= WHAT YOU HAVE TO DO =
Taking the entries below from the top, restate each line exactly and end with the line containing "- Loaded raw".

[Start of Attachment]

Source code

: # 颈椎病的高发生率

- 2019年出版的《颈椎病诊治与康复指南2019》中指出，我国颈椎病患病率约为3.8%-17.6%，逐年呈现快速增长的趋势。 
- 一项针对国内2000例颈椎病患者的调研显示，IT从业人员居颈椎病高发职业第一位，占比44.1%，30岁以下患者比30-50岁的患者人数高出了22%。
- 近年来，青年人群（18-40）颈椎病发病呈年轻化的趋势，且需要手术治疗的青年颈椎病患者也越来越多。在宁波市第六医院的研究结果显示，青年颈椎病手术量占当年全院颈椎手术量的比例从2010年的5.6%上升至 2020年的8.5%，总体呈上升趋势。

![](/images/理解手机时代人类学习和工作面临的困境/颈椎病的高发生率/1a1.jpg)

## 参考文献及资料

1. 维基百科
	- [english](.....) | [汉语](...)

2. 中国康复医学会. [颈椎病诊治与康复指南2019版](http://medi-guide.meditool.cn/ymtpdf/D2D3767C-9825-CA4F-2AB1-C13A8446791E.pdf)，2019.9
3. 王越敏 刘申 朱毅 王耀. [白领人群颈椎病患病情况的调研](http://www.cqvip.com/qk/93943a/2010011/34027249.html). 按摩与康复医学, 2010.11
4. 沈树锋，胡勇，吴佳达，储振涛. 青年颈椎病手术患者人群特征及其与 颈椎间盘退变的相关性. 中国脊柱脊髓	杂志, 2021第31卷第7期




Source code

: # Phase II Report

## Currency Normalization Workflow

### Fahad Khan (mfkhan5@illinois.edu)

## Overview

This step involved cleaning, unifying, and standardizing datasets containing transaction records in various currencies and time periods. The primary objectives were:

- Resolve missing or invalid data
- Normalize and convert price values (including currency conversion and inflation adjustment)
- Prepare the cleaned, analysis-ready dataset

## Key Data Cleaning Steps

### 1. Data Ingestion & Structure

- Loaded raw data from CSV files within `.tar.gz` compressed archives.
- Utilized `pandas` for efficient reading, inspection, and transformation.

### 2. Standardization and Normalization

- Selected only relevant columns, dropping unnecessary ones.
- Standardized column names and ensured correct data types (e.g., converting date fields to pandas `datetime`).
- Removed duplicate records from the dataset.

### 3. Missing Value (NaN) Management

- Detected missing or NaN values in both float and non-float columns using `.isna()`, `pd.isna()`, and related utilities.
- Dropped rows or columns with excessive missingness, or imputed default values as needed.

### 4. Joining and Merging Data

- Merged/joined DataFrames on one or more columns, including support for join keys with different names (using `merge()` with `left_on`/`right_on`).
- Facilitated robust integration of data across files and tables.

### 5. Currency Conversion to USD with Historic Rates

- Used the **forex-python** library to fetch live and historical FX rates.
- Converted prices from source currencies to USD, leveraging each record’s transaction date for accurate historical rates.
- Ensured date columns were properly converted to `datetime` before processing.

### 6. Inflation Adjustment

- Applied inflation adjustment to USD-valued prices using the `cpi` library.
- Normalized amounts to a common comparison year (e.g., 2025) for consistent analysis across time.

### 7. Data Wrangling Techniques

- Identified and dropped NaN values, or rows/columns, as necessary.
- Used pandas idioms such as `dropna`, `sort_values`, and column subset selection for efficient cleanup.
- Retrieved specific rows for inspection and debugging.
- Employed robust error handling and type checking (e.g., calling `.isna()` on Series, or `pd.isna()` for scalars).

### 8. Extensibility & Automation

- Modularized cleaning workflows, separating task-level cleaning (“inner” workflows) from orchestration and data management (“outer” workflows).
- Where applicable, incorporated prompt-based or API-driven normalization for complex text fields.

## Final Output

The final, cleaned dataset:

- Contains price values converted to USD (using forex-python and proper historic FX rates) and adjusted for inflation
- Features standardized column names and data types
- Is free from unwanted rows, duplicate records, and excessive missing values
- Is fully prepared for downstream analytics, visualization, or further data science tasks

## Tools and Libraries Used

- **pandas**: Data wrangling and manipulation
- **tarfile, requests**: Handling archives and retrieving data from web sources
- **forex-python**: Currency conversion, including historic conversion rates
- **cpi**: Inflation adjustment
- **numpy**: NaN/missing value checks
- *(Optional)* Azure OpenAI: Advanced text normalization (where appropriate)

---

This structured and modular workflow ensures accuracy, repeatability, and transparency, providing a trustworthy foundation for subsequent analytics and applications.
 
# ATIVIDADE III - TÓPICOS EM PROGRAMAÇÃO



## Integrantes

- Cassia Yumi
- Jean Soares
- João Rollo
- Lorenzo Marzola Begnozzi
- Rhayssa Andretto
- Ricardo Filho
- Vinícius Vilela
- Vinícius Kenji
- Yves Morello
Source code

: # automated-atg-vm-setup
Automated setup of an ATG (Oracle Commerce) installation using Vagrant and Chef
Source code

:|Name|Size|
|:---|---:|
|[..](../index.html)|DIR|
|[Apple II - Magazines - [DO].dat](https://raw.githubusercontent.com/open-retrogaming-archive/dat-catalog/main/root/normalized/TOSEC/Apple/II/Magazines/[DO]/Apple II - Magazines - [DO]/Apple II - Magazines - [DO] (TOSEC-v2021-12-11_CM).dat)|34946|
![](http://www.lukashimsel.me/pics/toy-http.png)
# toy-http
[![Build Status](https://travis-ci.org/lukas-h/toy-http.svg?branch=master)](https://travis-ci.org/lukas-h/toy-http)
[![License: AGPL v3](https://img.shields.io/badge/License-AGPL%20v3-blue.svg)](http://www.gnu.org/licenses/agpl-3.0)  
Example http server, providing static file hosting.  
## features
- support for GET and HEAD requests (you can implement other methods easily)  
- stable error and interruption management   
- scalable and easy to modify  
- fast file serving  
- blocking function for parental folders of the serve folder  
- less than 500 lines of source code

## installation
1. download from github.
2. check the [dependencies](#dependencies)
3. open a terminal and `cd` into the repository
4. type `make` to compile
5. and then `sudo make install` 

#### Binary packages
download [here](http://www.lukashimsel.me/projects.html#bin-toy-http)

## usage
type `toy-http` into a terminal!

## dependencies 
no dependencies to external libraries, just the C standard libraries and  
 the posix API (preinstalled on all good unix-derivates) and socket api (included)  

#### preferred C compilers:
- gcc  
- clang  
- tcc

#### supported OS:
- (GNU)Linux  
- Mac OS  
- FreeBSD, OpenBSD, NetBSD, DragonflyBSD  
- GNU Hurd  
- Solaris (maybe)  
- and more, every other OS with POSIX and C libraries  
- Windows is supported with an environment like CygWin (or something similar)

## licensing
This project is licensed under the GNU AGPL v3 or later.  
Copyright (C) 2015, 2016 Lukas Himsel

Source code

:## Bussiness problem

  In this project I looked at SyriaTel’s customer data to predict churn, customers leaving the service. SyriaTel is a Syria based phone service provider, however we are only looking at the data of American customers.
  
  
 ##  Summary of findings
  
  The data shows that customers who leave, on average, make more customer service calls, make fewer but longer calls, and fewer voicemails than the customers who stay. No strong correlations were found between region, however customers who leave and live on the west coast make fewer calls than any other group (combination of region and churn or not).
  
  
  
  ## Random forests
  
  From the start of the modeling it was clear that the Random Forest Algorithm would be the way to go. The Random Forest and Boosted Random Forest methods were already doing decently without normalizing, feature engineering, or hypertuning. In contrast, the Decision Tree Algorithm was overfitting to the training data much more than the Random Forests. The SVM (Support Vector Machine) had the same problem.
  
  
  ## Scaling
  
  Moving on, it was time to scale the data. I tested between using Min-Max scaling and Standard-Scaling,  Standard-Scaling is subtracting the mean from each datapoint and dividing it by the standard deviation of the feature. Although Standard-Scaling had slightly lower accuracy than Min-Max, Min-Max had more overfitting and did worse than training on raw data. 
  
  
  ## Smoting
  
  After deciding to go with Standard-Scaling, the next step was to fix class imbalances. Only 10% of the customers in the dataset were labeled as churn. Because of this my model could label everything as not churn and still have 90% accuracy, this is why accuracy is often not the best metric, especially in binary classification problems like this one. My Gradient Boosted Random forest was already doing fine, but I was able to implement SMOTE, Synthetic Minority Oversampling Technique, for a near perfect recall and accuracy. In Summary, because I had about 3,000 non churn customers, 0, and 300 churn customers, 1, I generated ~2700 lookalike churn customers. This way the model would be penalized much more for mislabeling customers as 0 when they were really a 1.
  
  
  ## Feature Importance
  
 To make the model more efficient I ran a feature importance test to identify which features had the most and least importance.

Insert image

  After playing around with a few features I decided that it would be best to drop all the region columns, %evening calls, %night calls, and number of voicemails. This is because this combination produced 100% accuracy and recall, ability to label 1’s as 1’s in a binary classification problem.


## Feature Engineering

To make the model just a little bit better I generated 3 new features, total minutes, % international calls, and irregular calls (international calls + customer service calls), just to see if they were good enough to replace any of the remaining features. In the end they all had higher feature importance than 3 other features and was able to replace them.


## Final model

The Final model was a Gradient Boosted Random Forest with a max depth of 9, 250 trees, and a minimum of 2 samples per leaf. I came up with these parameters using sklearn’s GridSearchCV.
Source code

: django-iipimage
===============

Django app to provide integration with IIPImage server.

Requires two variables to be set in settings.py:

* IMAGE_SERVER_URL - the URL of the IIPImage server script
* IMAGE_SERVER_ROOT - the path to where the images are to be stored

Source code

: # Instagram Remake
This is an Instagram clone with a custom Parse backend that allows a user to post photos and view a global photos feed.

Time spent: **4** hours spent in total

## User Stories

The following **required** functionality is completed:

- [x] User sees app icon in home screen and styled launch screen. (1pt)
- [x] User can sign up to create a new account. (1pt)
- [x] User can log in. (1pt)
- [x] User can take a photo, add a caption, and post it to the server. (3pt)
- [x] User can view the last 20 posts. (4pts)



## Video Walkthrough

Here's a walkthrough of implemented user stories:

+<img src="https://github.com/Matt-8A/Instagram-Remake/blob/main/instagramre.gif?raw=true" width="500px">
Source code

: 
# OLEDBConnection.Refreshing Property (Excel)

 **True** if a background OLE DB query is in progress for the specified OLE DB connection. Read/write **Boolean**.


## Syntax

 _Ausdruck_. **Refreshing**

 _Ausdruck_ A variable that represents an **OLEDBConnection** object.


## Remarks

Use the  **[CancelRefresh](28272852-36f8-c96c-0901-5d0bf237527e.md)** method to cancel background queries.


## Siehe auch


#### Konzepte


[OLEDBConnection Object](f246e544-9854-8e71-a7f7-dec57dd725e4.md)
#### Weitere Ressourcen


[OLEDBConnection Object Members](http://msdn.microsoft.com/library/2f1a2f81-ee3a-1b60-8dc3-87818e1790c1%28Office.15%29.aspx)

[End of Attachment]

= EXERCISE SOLUTION =
Source code

: # 颈椎病的高发生率

- 2019年出版的《颈椎病诊治与康复指南2019》中指出，我国颈椎病患病率约为3.8%-17.6%，逐年呈现快速增长的趋势。 
- 一项针对国内2000例颈椎病患者的调研显示，IT从业人员居颈椎病高发职业第一位，占比44.1%，30岁以下患者比30-50岁的患者人数高出了22%。
- 近年来，青年人群（18-40）颈椎病发病呈年轻化的趋势，且需要手术治疗的青年颈椎病患者也越来越多。在宁波市第六医院的研究结果显示，青年颈椎病手术量占当年全院颈椎手术量的比例从2010年的5.6%上升至 2020年的8.5%，总体呈上升趋势。

![](/images/理解手机时代人类学习和工作面临的困境/颈椎病的高发生率/1a1.jpg)

## 参考文献及资料

1. 维基百科
	- [english](.....) | [汉语](...)

2. 中国康复医学会. [颈椎病诊治与康复指南2019版](http://medi-guide.meditool.cn/ymtpdf/D2D3767C-9825-CA4F-2AB1-C13A8446791E.pdf)，2019.9
3. 王越敏 刘申 朱毅 王耀. [白领人群颈椎病患病情况的调研](http://www.cqvip.com/qk/93943a/2010011/34027249.html). 按摩与康复医学, 2010.11
4. 沈树锋，胡勇，吴佳达，储振涛. 青年颈椎病手术患者人群特征及其与 颈椎间盘退变的相关性. 中国脊柱脊髓	杂志, 2021第31卷第7期




Source code

: # Phase II Report

## Currency Normalization Workflow

### Fahad Khan (mfkhan5@illinois.edu)

## Overview

This step involved cleaning, unifying, and standardizing datasets containing transaction records in various currencies and time periods. The primary objectives were:

- Resolve missing or invalid data
- Normalize and convert price values (including currency conversion and inflation adjustment)
- Prepare the cleaned, analysis-ready dataset

## Key Data Cleaning Steps

### 1. Data Ingestion & Structure

- Loaded raw data from CSV files within `.tar.gz` compressed archives.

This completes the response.